Friday, October 10, 2014
31 Days of Halloween - Day 10 - Movie 1
George Romero's Diary of the Dead (2007) follows a group of filmmaking college students immediately after the dead begin rising from their graves as we've seen in Romero's previous zombie trilogy. The entire movie focuses on their efforts to get home to their families and to document the events of the world as they travel to get there. This film is a real mixed bag. Romero is experienced enough to actually provide a story arc with something of a payoff to it to the found footage genre, which typically seems to be an excuse for avoiding a tight plot and any kind of ending. He also tries to imbue his film with the same sort of social commentary that featured heavily in his previous Dead films, and has kept them elevated above their imitators.
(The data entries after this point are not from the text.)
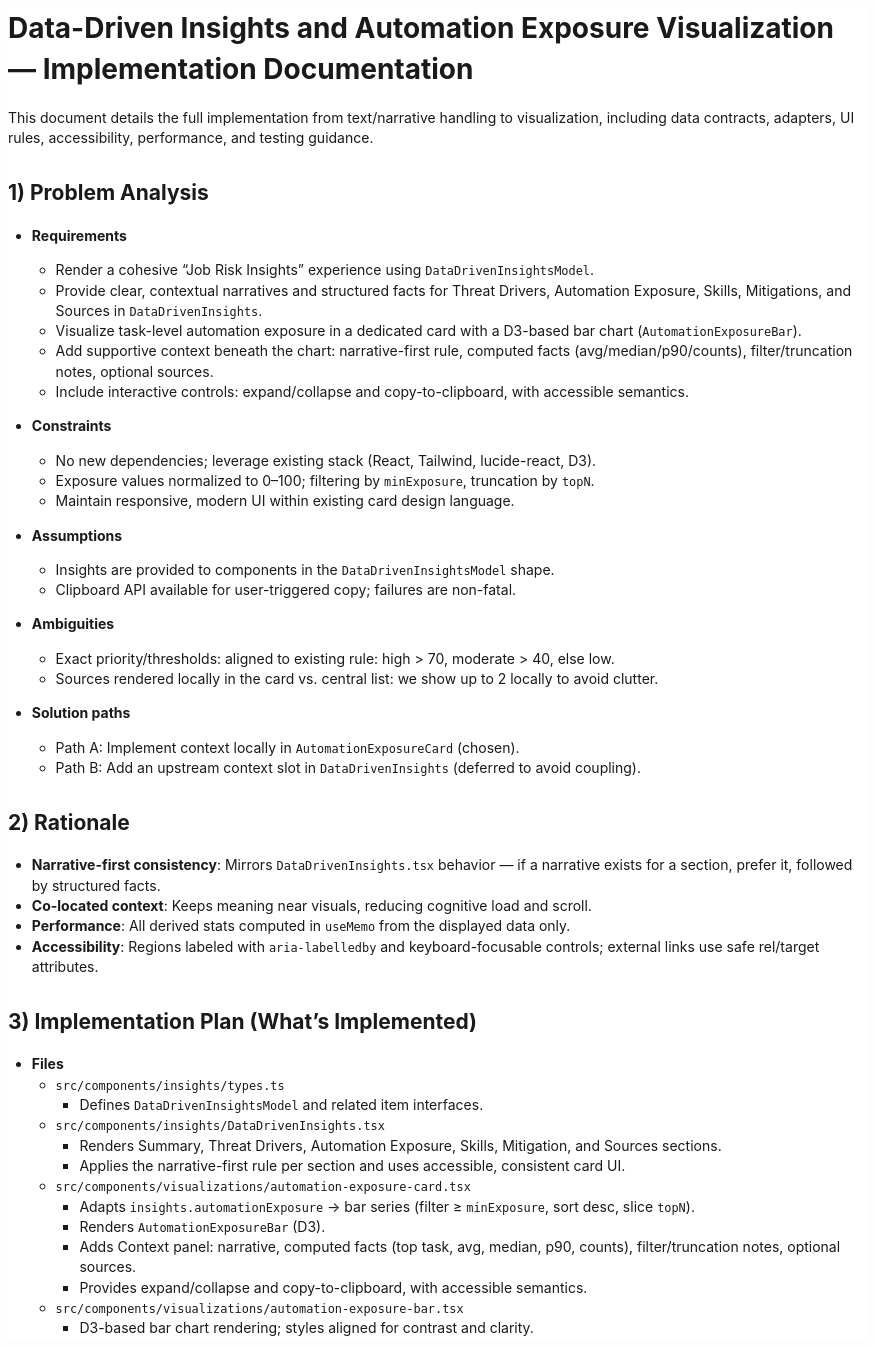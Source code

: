 # Data-Driven Insights and Automation Exposure Visualization — Implementation Documentation

This document details the full implementation from text/narrative handling to visualization, including data contracts, adapters, UI rules, accessibility, performance, and testing guidance.


## 1) Problem Analysis

- __Requirements__
  - Render a cohesive “Job Risk Insights” experience using `DataDrivenInsightsModel`.
  - Provide clear, contextual narratives and structured facts for Threat Drivers, Automation Exposure, Skills, Mitigations, and Sources in `DataDrivenInsights`.
  - Visualize task-level automation exposure in a dedicated card with a D3-based bar chart (`AutomationExposureBar`).
  - Add supportive context beneath the chart: narrative-first rule, computed facts (avg/median/p90/counts), filter/truncation notes, optional sources.
  - Include interactive controls: expand/collapse and copy-to-clipboard, with accessible semantics.

- __Constraints__
  - No new dependencies; leverage existing stack (React, Tailwind, lucide-react, D3).
  - Exposure values normalized to 0–100; filtering by `minExposure`, truncation by `topN`.
  - Maintain responsive, modern UI within existing card design language.

- __Assumptions__
  - Insights are provided to components in the `DataDrivenInsightsModel` shape.
  - Clipboard API available for user-triggered copy; failures are non-fatal.

- __Ambiguities__
  - Exact priority/thresholds: aligned to existing rule: high > 70, moderate > 40, else low.
  - Sources rendered locally in the card vs. central list: we show up to 2 locally to avoid clutter.

- __Solution paths__
  - Path A: Implement context locally in `AutomationExposureCard` (chosen).
  - Path B: Add an upstream context slot in `DataDrivenInsights` (deferred to avoid coupling).


## 2) Rationale

- __Narrative-first consistency__: Mirrors `DataDrivenInsights.tsx` behavior — if a narrative exists for a section, prefer it, followed by structured facts.
- __Co-located context__: Keeps meaning near visuals, reducing cognitive load and scroll.
- __Performance__: All derived stats computed in `useMemo` from the displayed data only.
- __Accessibility__: Regions labeled with `aria-labelledby` and keyboard-focusable controls; external links use safe rel/target attributes.


## 3) Implementation Plan (What’s Implemented)

- __Files__
  - `src/components/insights/types.ts`
    - Defines `DataDrivenInsightsModel` and related item interfaces.
  - `src/components/insights/DataDrivenInsights.tsx`
    - Renders Summary, Threat Drivers, Automation Exposure, Skills, Mitigation, and Sources sections.
    - Applies the narrative-first rule per section and uses accessible, consistent card UI.
  - `src/components/visualizations/automation-exposure-card.tsx`
    - Adapts `insights.automationExposure` → bar series (filter ≥ `minExposure`, sort desc, slice `topN`).
    - Renders `AutomationExposureBar` (D3).
    - Adds Context panel: narrative, computed facts (top task, avg, median, p90, counts), filter/truncation notes, optional sources.
    - Provides expand/collapse and copy-to-clipboard, with accessible semantics.
  - `src/components/visualizations/automation-exposure-bar.tsx`
    - D3-based bar chart rendering; styles aligned for contrast and clarity.
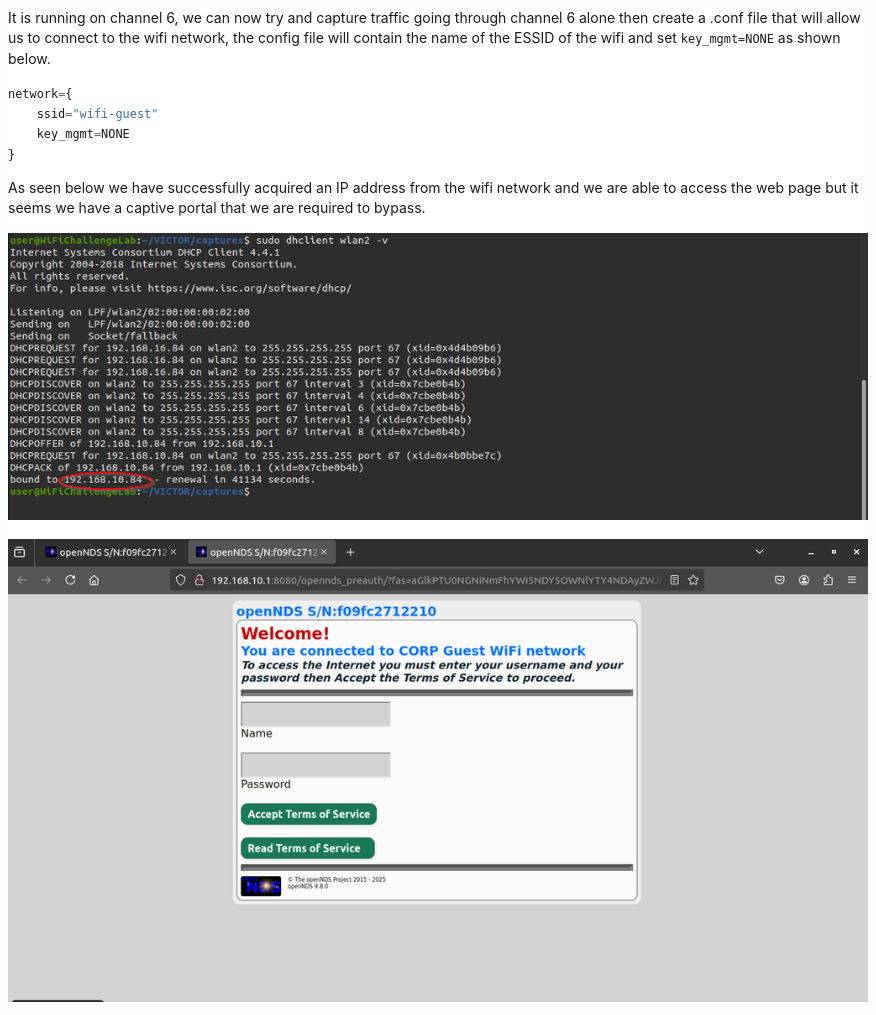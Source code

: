 It is running on channel 6, we can now try and capture traffic going through channel 6 alone then create a .conf file that will allow us to connect to the wifi network, the config file will contain the name of the ESSID of the wifi and set `key_mgmt=NONE` as shown below.

```jsx
network={ 
	ssid="wifi-guest" 
	key_mgmt=NONE 
}
```

As seen below we have successfully acquired an IP address from the wifi network and we are able to access the web page but it seems we have a captive portal that we are required to bypass.

![image.png](image%2014.png)

![image.png](image%2015.png)
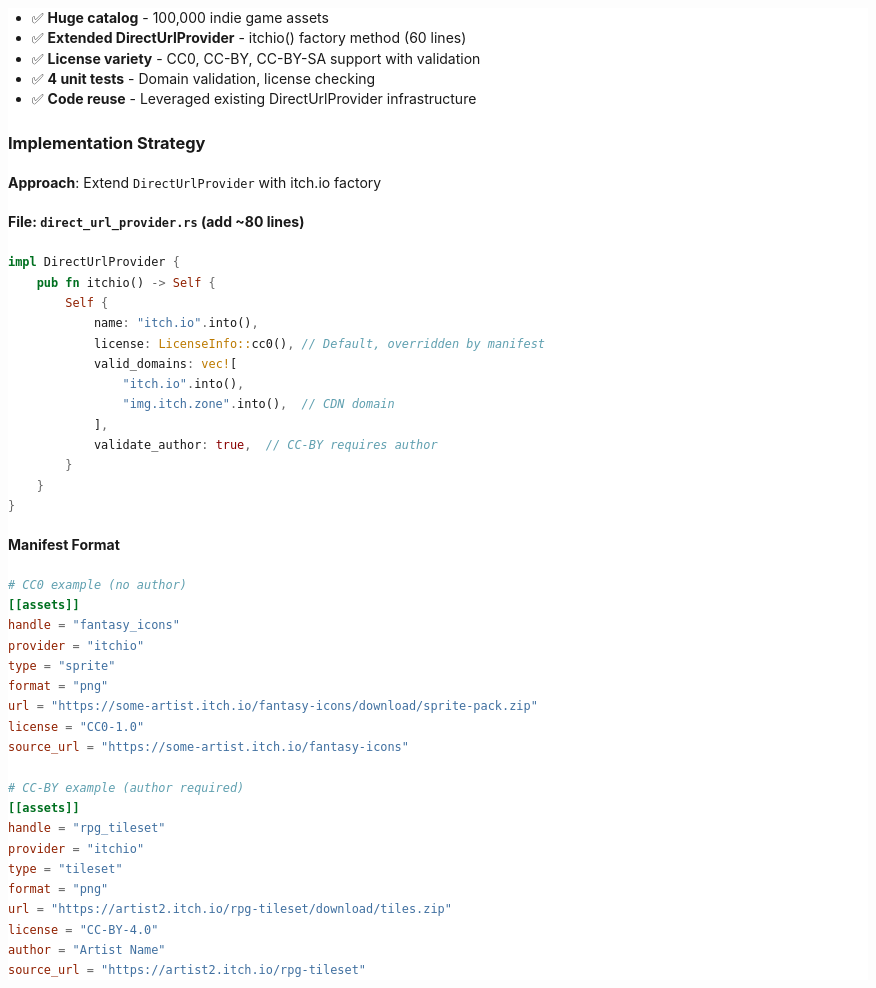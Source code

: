 - ✅ **Huge catalog** - 100,000 indie game assets
- ✅ **Extended DirectUrlProvider** - itchio() factory method (60 lines)
- ✅ **License variety** - CC0, CC-BY, CC-BY-SA support with validation
- ✅ **4 unit tests** - Domain validation, license checking
- ✅ **Code reuse** - Leveraged existing DirectUrlProvider infrastructure

### Implementation Strategy

**Approach**: Extend `DirectUrlProvider` with itch.io factory

#### File: `direct_url_provider.rs` (add ~80 lines)

```rust
impl DirectUrlProvider {
    pub fn itchio() -> Self {
        Self {
            name: "itch.io".into(),
            license: LicenseInfo::cc0(), // Default, overridden by manifest
            valid_domains: vec![
                "itch.io".into(),
                "img.itch.zone".into(),  // CDN domain
            ],
            validate_author: true,  // CC-BY requires author
        }
    }
}
```

#### Manifest Format

```toml
# CC0 example (no author)
[[assets]]
handle = "fantasy_icons"
provider = "itchio"
type = "sprite"
format = "png"
url = "https://some-artist.itch.io/fantasy-icons/download/sprite-pack.zip"
license = "CC0-1.0"
source_url = "https://some-artist.itch.io/fantasy-icons"

# CC-BY example (author required)
[[assets]]
handle = "rpg_tileset"
provider = "itchio"
type = "tileset"
format = "png"
url = "https://artist2.itch.io/rpg-tileset/download/tiles.zip"
license = "CC-BY-4.0"
author = "Artist Name"
source_url = "https://artist2.itch.io/rpg-tileset"
```
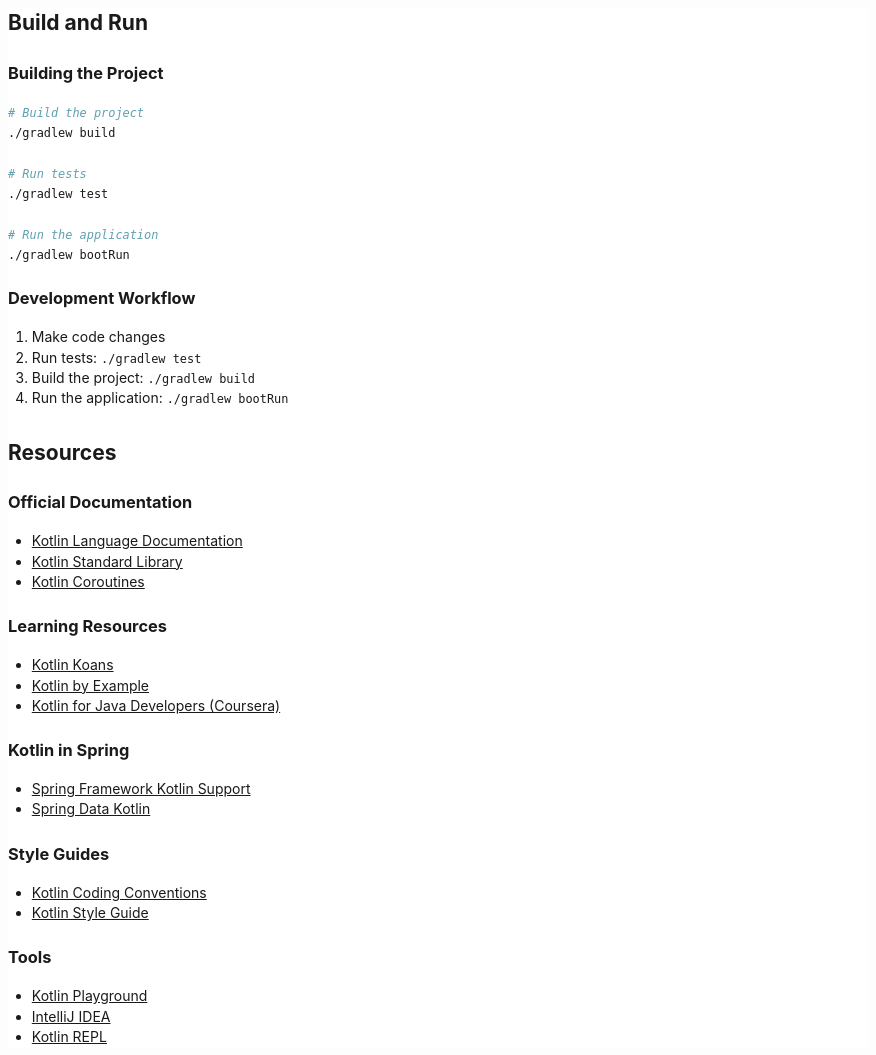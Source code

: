 ## Build and Run

### Building the Project
```bash
# Build the project
./gradlew build

# Run tests
./gradlew test

# Run the application
./gradlew bootRun
```

### Development Workflow
1. Make code changes
2. Run tests: `./gradlew test`
3. Build the project: `./gradlew build`
4. Run the application: `./gradlew bootRun`

## Resources

### Official Documentation
- [Kotlin Language Documentation](https://kotlinlang.org/docs/home.html)
- [Kotlin Standard Library](https://kotlinlang.org/api/latest/jvm/stdlib/)
- [Kotlin Coroutines](https://kotlinlang.org/docs/coroutines-guide.html)

### Learning Resources
- [Kotlin Koans](https://play.kotlinlang.org/koans)
- [Kotlin by Example](https://play.kotlinlang.org/byExample/overview)
- [Kotlin for Java Developers (Coursera)](https://www.coursera.org/learn/kotlin-for-java-developers)

### Kotlin in Spring
- [Spring Framework Kotlin Support](https://spring.io/guides/tutorials/spring-boot-kotlin/)
- [Spring Data Kotlin](https://spring.io/guides/tutorials/spring-boot-kotlin/)

### Style Guides
- [Kotlin Coding Conventions](https://kotlinlang.org/docs/coding-conventions.html)
- [Kotlin Style Guide](https://developer.android.com/kotlin/style-guide)

### Tools
- [Kotlin Playground](https://play.kotlinlang.org/)
- [IntelliJ IDEA](https://www.jetbrains.com/idea/)
- [Kotlin REPL](https://kotlinlang.org/docs/command-line.html#run-the-repl)

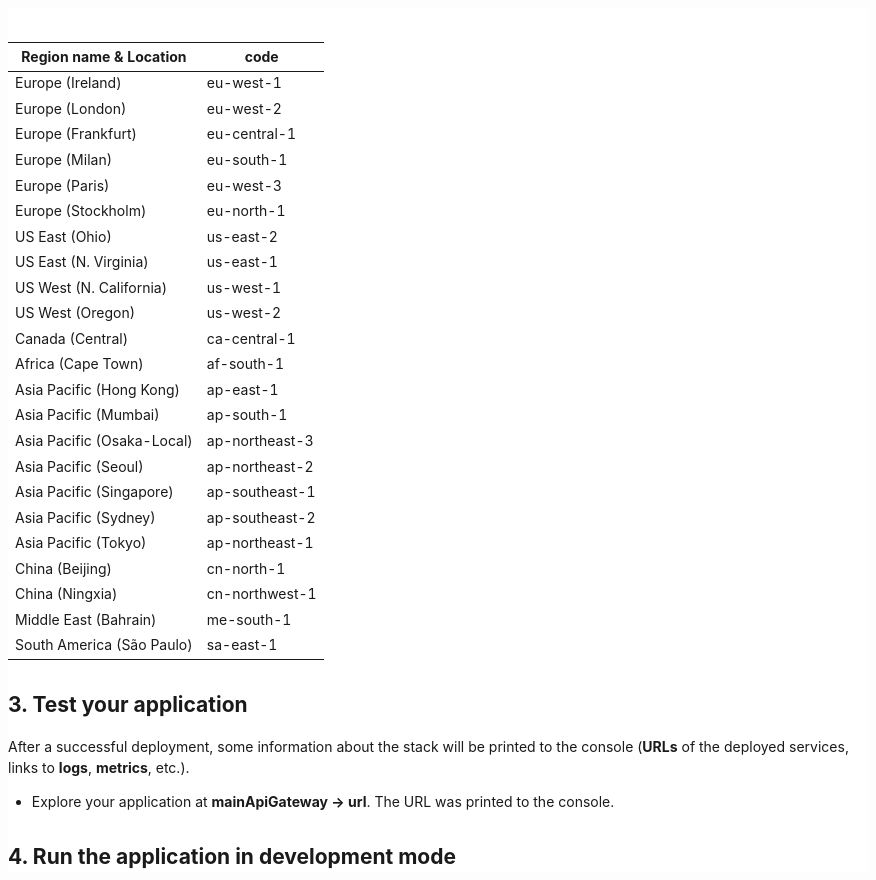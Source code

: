 <br />

| Region name & Location     | code           |
| -------------------------- | -------------- |
| Europe (Ireland)           | eu-west-1      |
| Europe (London)            | eu-west-2      |
| Europe (Frankfurt)         | eu-central-1   |
| Europe (Milan)             | eu-south-1     |
| Europe (Paris)             | eu-west-3      |
| Europe (Stockholm)         | eu-north-1     |
| US East (Ohio)             | us-east-2      |
| US East (N. Virginia)      | us-east-1      |
| US West (N. California)    | us-west-1      |
| US West (Oregon)           | us-west-2      |
| Canada (Central)           | ca-central-1   |
| Africa (Cape Town)         | af-south-1     |
| Asia Pacific (Hong Kong)   | ap-east-1      |
| Asia Pacific (Mumbai)      | ap-south-1     |
| Asia Pacific (Osaka-Local) | ap-northeast-3 |
| Asia Pacific (Seoul)       | ap-northeast-2 |
| Asia Pacific (Singapore)   | ap-southeast-1 |
| Asia Pacific (Sydney)      | ap-southeast-2 |
| Asia Pacific (Tokyo)       | ap-northeast-1 |
| China (Beijing)            | cn-north-1     |
| China (Ningxia)            | cn-northwest-1 |
| Middle East (Bahrain)      | me-south-1     |
| South America (São Paulo)  | sa-east-1      |

## 3. Test your application

After a successful deployment, some information about the stack will be printed to the console (**URLs** of the deployed services, links to **logs**, **metrics**, etc.).

-   Explore your application at **mainApiGateway -> url**. The URL was printed to the console.

## 4. Run the application in development mode
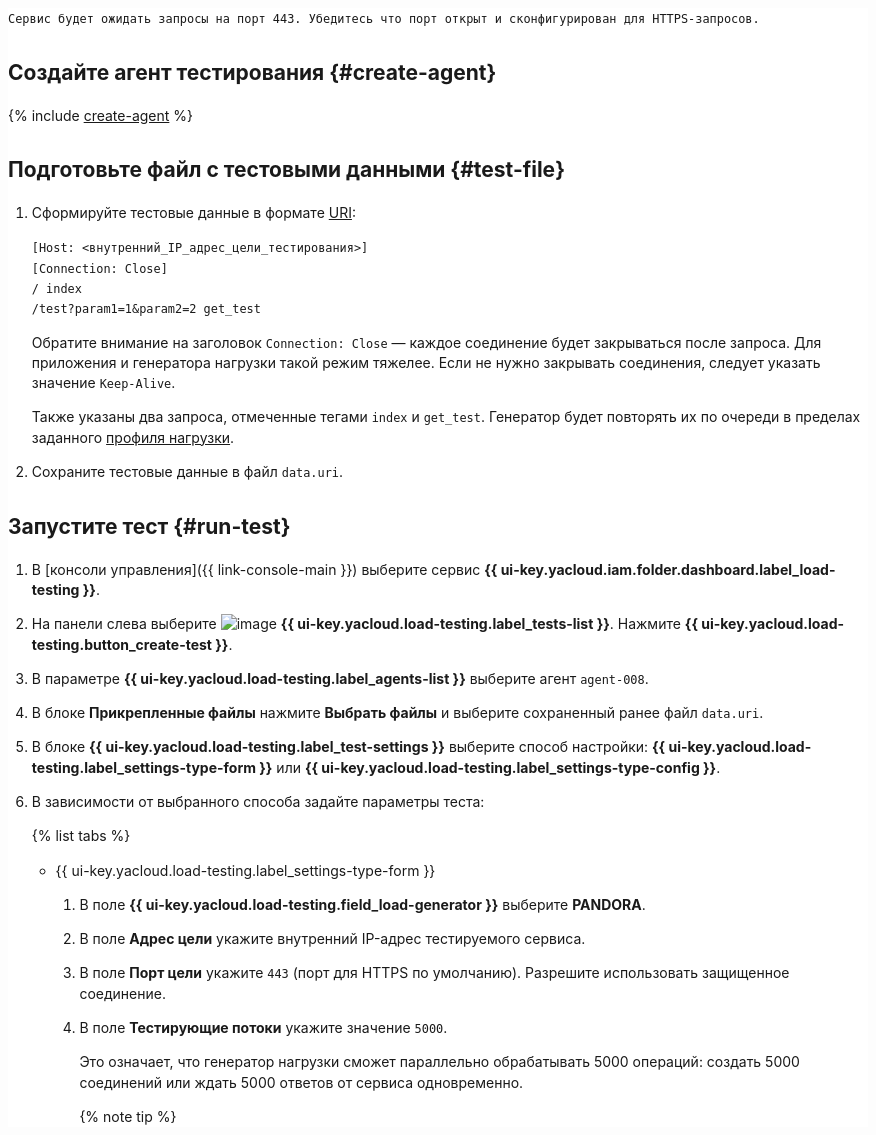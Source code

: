 	Сервис будет ожидать запросы на порт 443. Убедитесь что порт открыт и сконфигурирован для HTTPS-запросов.

## Создайте агент тестирования {#create-agent}

{% include [create-agent](../../_includes/load-testing/create-agent.md) %}

## Подготовьте файл с тестовыми данными {#test-file}

1. Сформируйте тестовые данные в формате [URI](../../load-testing/concepts/payloads/uri.md):
   ```text
   [Host: <внутренний_IP_адрес_цели_тестирования>]
   [Connection: Close]
   / index
   /test?param1=1&param2=2 get_test
   ```

   Обратите внимание на заголовок `Connection: Close` — каждое соединение будет закрываться после запроса. Для приложения и генератора нагрузки такой режим тяжелее. Если не нужно закрывать соединения, следует указать значение `Keep-Alive`.

   Также указаны два запроса, отмеченные тегами `index` и `get_test`. Генератор будет повторять их по очереди в пределах заданного [профиля нагрузки](../../load-testing/concepts/load-profile.md).

1. Сохраните тестовые данные в файл `data.uri`.

## Запустите тест {#run-test}

1. В [консоли управления]({{ link-console-main }}) выберите сервис **{{ ui-key.yacloud.iam.folder.dashboard.label_load-testing }}**.
1. На панели слева выберите ![image](../../_assets/load-testing/test.svg) **{{ ui-key.yacloud.load-testing.label_tests-list }}**. Нажмите **{{ ui-key.yacloud.load-testing.button_create-test }}**.
1. В параметре **{{ ui-key.yacloud.load-testing.label_agents-list }}** выберите агент `agent-008`.
1. В блоке **Прикрепленные файлы** нажмите **Выбрать файлы** и выберите сохраненный ранее файл `data.uri`.
1. В блоке **{{ ui-key.yacloud.load-testing.label_test-settings }}** выберите способ настройки: **{{ ui-key.yacloud.load-testing.label_settings-type-form }}** или **{{ ui-key.yacloud.load-testing.label_settings-type-config }}**.
1. В зависимости от выбранного способа задайте параметры теста:

   {% list tabs %}

   - {{ ui-key.yacloud.load-testing.label_settings-type-form }}

      1. В поле **{{ ui-key.yacloud.load-testing.field_load-generator }}** выберите **PANDORA**.
      1. В поле **Адрес цели** укажите внутренний IP-адрес тестируемого сервиса.
      1. В поле **Порт цели** укажите `443` (порт для HTTPS по умолчанию). Разрешите использовать защищенное соединение.
      1. В поле **Тестирующие потоки** укажите значение `5000`.

         Это означает, что генератор нагрузки сможет параллельно обрабатывать 5000 операций: создать 5000 соединений или ждать 5000 ответов от сервиса одновременно.

         {% note tip %}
Here the commentary is on the digital world where everyone has a camera at all times and everyone also seems to have a blog. On one hand, bloggers are bringing unfiltered news to the world that major news outlets are diffusing in they way they cover it. On the other hand, so much of this coverage ends up being hard to filter through to find out what's genuine and instead of being informative, just becomes noise. There's also a criticism of experiencing the world through a screen and a new of some people to feel compelled to document everything, at the expense of experiencing what they document. This commentary is too central and up front in this story, making it seem a bit heavy handed.
The format also lends itself to some unbelievable moments where more than one character, in more than one scene, stands around filming a close friend being attacked by a zombie instead of acting in any helpful way that could save them. The characters themselves are too numerous and mostly indistinguishable, so it's tough to empathize with their plight. There are some nice moments in the movie and some arresting visuals such as where one of the characters has dumped the bodies of his household towards the end. Overall though, this ground has been trod on too many times, and even Romero is having a tough time finding new material to bring to the sub-genre he invented. In fact, without his involvement and this movie's connection to his other Dead films, this would be an easy film to overlook.